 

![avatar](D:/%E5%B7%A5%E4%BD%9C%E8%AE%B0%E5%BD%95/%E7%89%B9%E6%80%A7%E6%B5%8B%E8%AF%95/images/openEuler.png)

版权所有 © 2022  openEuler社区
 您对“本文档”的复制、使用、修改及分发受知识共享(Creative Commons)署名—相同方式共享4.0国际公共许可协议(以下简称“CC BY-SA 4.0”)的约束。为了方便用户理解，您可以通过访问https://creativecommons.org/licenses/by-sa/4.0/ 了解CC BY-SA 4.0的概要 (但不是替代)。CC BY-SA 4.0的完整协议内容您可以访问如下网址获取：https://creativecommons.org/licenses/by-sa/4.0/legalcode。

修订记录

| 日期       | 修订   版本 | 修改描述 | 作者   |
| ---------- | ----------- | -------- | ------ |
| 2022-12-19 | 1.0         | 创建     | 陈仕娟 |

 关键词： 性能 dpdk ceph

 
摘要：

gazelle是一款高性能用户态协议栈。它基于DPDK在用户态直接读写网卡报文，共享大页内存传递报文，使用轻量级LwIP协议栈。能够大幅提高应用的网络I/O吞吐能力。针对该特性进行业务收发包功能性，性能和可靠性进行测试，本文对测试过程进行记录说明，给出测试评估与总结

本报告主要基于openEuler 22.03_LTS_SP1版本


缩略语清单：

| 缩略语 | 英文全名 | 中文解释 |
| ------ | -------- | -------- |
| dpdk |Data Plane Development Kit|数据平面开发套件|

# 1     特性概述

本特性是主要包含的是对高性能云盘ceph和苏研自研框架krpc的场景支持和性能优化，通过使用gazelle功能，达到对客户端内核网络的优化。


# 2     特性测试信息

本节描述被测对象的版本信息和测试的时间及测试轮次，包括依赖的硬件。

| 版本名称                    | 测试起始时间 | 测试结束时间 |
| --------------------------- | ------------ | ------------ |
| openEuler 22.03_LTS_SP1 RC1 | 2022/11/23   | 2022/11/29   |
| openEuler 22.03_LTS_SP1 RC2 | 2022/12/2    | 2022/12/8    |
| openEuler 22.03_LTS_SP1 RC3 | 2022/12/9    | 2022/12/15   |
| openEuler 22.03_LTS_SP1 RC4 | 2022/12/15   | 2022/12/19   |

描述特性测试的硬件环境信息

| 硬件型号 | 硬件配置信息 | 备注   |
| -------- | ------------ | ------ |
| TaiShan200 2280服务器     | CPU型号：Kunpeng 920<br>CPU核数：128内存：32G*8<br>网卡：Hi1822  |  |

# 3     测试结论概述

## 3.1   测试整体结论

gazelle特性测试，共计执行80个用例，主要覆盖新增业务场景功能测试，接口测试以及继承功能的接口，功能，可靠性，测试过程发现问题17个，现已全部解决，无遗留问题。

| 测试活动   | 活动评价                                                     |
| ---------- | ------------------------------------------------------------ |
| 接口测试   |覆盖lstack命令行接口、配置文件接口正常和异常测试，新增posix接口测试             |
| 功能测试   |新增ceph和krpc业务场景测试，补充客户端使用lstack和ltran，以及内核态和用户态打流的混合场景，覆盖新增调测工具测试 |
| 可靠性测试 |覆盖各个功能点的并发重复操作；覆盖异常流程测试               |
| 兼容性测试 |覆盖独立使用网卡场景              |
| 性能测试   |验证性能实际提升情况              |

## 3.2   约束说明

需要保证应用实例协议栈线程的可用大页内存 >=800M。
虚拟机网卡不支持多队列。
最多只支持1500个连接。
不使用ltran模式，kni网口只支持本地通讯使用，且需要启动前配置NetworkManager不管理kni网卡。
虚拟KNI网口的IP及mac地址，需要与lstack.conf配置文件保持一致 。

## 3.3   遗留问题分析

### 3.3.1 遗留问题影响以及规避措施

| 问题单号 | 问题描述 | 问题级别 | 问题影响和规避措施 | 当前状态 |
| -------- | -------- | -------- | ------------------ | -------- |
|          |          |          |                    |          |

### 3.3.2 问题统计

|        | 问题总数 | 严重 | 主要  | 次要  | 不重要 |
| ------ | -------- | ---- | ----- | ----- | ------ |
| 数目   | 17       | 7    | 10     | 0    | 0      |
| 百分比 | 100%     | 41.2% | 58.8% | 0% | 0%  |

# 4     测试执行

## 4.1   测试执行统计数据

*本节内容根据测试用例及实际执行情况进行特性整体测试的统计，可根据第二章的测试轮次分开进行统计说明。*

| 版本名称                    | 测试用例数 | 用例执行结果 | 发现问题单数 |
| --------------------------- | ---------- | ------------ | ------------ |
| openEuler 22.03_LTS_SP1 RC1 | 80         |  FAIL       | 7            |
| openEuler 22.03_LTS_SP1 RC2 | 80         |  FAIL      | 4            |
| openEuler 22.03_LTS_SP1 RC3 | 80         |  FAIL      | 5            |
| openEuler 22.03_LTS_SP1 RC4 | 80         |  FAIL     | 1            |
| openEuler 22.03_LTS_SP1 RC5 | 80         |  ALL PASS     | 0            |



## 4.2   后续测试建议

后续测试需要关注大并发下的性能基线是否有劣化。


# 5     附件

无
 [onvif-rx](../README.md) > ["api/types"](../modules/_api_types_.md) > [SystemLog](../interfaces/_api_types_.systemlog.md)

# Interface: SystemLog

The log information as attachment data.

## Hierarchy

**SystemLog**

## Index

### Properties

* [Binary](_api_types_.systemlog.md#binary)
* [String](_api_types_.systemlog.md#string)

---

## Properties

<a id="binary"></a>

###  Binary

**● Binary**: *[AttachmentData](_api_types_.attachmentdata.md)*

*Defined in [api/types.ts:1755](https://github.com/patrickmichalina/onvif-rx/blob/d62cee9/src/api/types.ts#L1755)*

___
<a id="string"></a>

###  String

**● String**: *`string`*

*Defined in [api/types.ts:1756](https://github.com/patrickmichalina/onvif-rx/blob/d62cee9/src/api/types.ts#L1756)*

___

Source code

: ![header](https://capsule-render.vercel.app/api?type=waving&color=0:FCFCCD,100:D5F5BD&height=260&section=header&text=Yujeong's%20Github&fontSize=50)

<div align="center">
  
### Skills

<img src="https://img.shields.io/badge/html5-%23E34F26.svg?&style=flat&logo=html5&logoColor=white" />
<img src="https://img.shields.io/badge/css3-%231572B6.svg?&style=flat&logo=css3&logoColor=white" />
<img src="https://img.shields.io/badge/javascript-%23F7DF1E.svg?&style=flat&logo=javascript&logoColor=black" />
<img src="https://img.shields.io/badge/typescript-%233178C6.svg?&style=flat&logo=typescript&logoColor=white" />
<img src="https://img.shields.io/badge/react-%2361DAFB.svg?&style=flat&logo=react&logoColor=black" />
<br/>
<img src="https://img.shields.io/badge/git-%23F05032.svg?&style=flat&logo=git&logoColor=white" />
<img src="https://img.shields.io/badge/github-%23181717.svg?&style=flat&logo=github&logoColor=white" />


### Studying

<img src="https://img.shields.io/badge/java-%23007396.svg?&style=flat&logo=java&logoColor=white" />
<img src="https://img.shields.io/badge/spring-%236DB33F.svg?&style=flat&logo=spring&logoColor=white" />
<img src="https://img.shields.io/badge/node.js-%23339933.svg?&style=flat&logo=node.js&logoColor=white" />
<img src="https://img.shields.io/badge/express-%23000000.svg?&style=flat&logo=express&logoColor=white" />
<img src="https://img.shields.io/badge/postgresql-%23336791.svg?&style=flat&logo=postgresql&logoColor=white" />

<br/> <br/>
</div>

TRY IT - Restate the whole listing exactly, leaving out nothing.

RESPONSE AREA -
![avatar](D:/%E5%B7%A5%E4%BD%9C%E8%AE%B0%E5%BD%95/%E7%89%B9%E6%80%A7%E6%B5%8B%E8%AF%95/images/openEuler.png)

版权所有 © 2022  openEuler社区
 您对“本文档”的复制、使用、修改及分发受知识共享(Creative Commons)署名—相同方式共享4.0国际公共许可协议(以下简称“CC BY-SA 4.0”)的约束。为了方便用户理解，您可以通过访问https://creativecommons.org/licenses/by-sa/4.0/ 了解CC BY-SA 4.0的概要 (但不是替代)。CC BY-SA 4.0的完整协议内容您可以访问如下网址获取：https://creativecommons.org/licenses/by-sa/4.0/legalcode。

修订记录

| 日期       | 修订   版本 | 修改描述 | 作者   |
| ---------- | ----------- | -------- | ------ |
| 2022-12-19 | 1.0         | 创建     | 陈仕娟 |

 关键词： 性能 dpdk ceph

 
摘要：

gazelle是一款高性能用户态协议栈。它基于DPDK在用户态直接读写网卡报文，共享大页内存传递报文，使用轻量级LwIP协议栈。能够大幅提高应用的网络I/O吞吐能力。针对该特性进行业务收发包功能性，性能和可靠性进行测试，本文对测试过程进行记录说明，给出测试评估与总结

本报告主要基于openEuler 22.03_LTS_SP1版本


缩略语清单：

| 缩略语 | 英文全名 | 中文解释 |
| ------ | -------- | -------- |
| dpdk |Data Plane Development Kit|数据平面开发套件|

# 1     特性概述

本特性是主要包含的是对高性能云盘ceph和苏研自研框架krpc的场景支持和性能优化，通过使用gazelle功能，达到对客户端内核网络的优化。


# 2     特性测试信息

本节描述被测对象的版本信息和测试的时间及测试轮次，包括依赖的硬件。

| 版本名称                    | 测试起始时间 | 测试结束时间 |
| --------------------------- | ------------ | ------------ |
| openEuler 22.03_LTS_SP1 RC1 | 2022/11/23   | 2022/11/29   |
| openEuler 22.03_LTS_SP1 RC2 | 2022/12/2    | 2022/12/8    |
| openEuler 22.03_LTS_SP1 RC3 | 2022/12/9    | 2022/12/15   |
| openEuler 22.03_LTS_SP1 RC4 | 2022/12/15   | 2022/12/19   |

描述特性测试的硬件环境信息

| 硬件型号 | 硬件配置信息 | 备注   |
| -------- | ------------ | ------ |
| TaiShan200 2280服务器     | CPU型号：Kunpeng 920<br>CPU核数：128内存：32G*8<br>网卡：Hi1822  |  |

# 3     测试结论概述

## 3.1   测试整体结论

gazelle特性测试，共计执行80个用例，主要覆盖新增业务场景功能测试，接口测试以及继承功能的接口，功能，可靠性，测试过程发现问题17个，现已全部解决，无遗留问题。

| 测试活动   | 活动评价                                                     |
| ---------- | ------------------------------------------------------------ |
| 接口测试   |覆盖lstack命令行接口、配置文件接口正常和异常测试，新增posix接口测试             |
| 功能测试   |新增ceph和krpc业务场景测试，补充客户端使用lstack和ltran，以及内核态和用户态打流的混合场景，覆盖新增调测工具测试 |
| 可靠性测试 |覆盖各个功能点的并发重复操作；覆盖异常流程测试               |
| 兼容性测试 |覆盖独立使用网卡场景              |
| 性能测试   |验证性能实际提升情况              |

## 3.2   约束说明

需要保证应用实例协议栈线程的可用大页内存 >=800M。
虚拟机网卡不支持多队列。
最多只支持1500个连接。
不使用ltran模式，kni网口只支持本地通讯使用，且需要启动前配置NetworkManager不管理kni网卡。
虚拟KNI网口的IP及mac地址，需要与lstack.conf配置文件保持一致 。

## 3.3   遗留问题分析

### 3.3.1 遗留问题影响以及规避措施

| 问题单号 | 问题描述 | 问题级别 | 问题影响和规避措施 | 当前状态 |
| -------- | -------- | -------- | ------------------ | -------- |
|          |          |          |                    |          |

### 3.3.2 问题统计

|        | 问题总数 | 严重 | 主要  | 次要  | 不重要 |
| ------ | -------- | ---- | ----- | ----- | ------ |
| 数目   | 17       | 7    | 10     | 0    | 0      |
| 百分比 | 100%     | 41.2% | 58.8% | 0% | 0%  |

# 4     测试执行

## 4.1   测试执行统计数据

*本节内容根据测试用例及实际执行情况进行特性整体测试的统计，可根据第二章的测试轮次分开进行统计说明。*

| 版本名称                    | 测试用例数 | 用例执行结果 | 发现问题单数 |
| --------------------------- | ---------- | ------------ | ------------ |
| openEuler 22.03_LTS_SP1 RC1 | 80         |  FAIL       | 7            |
| openEuler 22.03_LTS_SP1 RC2 | 80         |  FAIL      | 4            |
| openEuler 22.03_LTS_SP1 RC3 | 80         |  FAIL      | 5            |
| openEuler 22.03_LTS_SP1 RC4 | 80         |  FAIL     | 1            |
| openEuler 22.03_LTS_SP1 RC5 | 80         |  ALL PASS     | 0            |



## 4.2   后续测试建议

后续测试需要关注大并发下的性能基线是否有劣化。


# 5     附件

无
 [onvif-rx](../README.md) > ["api/types"](../modules/_api_types_.md) > [SystemLog](../interfaces/_api_types_.systemlog.md)

# Interface: SystemLog

The log information as attachment data.

## Hierarchy

**SystemLog**

## Index

### Properties

* [Binary](_api_types_.systemlog.md#binary)
* [String](_api_types_.systemlog.md#string)

---

## Properties

<a id="binary"></a>

###  Binary

**● Binary**: *[AttachmentData](_api_types_.attachmentdata.md)*

*Defined in [api/types.ts:1755](https://github.com/patrickmichalina/onvif-rx/blob/d62cee9/src/api/types.ts#L1755)*

___
<a id="string"></a>

###  String

**● String**: *`string`*

*Defined in [api/types.ts:1756](https://github.com/patrickmichalina/onvif-rx/blob/d62cee9/src/api/types.ts#L1756)*

___

Source code

: ![header](https://capsule-render.vercel.app/api?type=waving&color=0:FCFCCD,100:D5F5BD&height=260&section=header&text=Yujeong's%20Github&fontSize=50)

<div align="center">
  
### Skills

<img src="https://img.shields.io/badge/html5-%23E34F26.svg?&style=flat&logo=html5&logoColor=white" />
<img src="https://img.shields.io/badge/css3-%231572B6.svg?&style=flat&logo=css3&logoColor=white" />
<img src="https://img.shields.io/badge/javascript-%23F7DF1E.svg?&style=flat&logo=javascript&logoColor=black" />
<img src="https://img.shields.io/badge/typescript-%233178C6.svg?&style=flat&logo=typescript&logoColor=white" />
<img src="https://img.shields.io/badge/react-%2361DAFB.svg?&style=flat&logo=react&logoColor=black" />
<br/>
<img src="https://img.shields.io/badge/git-%23F05032.svg?&style=flat&logo=git&logoColor=white" />
<img src="https://img.shields.io/badge/github-%23181717.svg?&style=flat&logo=github&logoColor=white" />


### Studying

<img src="https://img.shields.io/badge/java-%23007396.svg?&style=flat&logo=java&logoColor=white" />
<img src="https://img.shields.io/badge/spring-%236DB33F.svg?&style=flat&logo=spring&logoColor=white" />
<img src="https://img.shields.io/badge/node.js-%23339933.svg?&style=flat&logo=node.js&logoColor=white" />
<img src="https://img.shields.io/badge/express-%23000000.svg?&style=flat&logo=express&logoColor=white" />
<img src="https://img.shields.io/badge/postgresql-%23336791.svg?&style=flat&logo=postgresql&logoColor=white" />

<br/> <br/>
</div>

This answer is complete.